Task data:
□ □ □
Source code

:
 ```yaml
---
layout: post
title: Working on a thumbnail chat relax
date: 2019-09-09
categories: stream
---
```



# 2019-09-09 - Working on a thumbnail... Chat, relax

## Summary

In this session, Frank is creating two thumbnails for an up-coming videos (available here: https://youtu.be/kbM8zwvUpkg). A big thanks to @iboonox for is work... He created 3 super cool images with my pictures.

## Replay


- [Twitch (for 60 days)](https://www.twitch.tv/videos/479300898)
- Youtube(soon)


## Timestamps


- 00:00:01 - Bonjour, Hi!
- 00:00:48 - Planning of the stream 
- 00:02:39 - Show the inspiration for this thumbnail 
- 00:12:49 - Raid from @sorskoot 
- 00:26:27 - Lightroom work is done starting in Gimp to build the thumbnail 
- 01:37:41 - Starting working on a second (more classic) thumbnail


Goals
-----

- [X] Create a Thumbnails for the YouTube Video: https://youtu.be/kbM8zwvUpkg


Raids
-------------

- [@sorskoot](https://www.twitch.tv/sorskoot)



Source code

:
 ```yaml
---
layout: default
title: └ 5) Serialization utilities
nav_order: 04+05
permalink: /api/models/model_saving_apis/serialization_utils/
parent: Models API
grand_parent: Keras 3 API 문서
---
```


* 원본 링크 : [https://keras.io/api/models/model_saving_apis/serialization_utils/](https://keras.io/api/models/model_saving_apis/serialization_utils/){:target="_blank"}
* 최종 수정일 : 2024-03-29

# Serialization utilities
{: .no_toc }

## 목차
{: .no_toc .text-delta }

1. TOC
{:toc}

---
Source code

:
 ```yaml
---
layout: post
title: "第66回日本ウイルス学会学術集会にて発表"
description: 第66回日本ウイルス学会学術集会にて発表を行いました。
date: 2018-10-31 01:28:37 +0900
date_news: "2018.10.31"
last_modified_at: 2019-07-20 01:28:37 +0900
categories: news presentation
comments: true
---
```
□ □ □
Work to complete: Locate all lines in the listing above with the word "twitch" and copy them.

Response for this exercise:
- [Twitch (for 60 days)](https://www.twitch.tv/videos/479300898)
- [@sorskoot](https://www.twitch.tv/sorskoot)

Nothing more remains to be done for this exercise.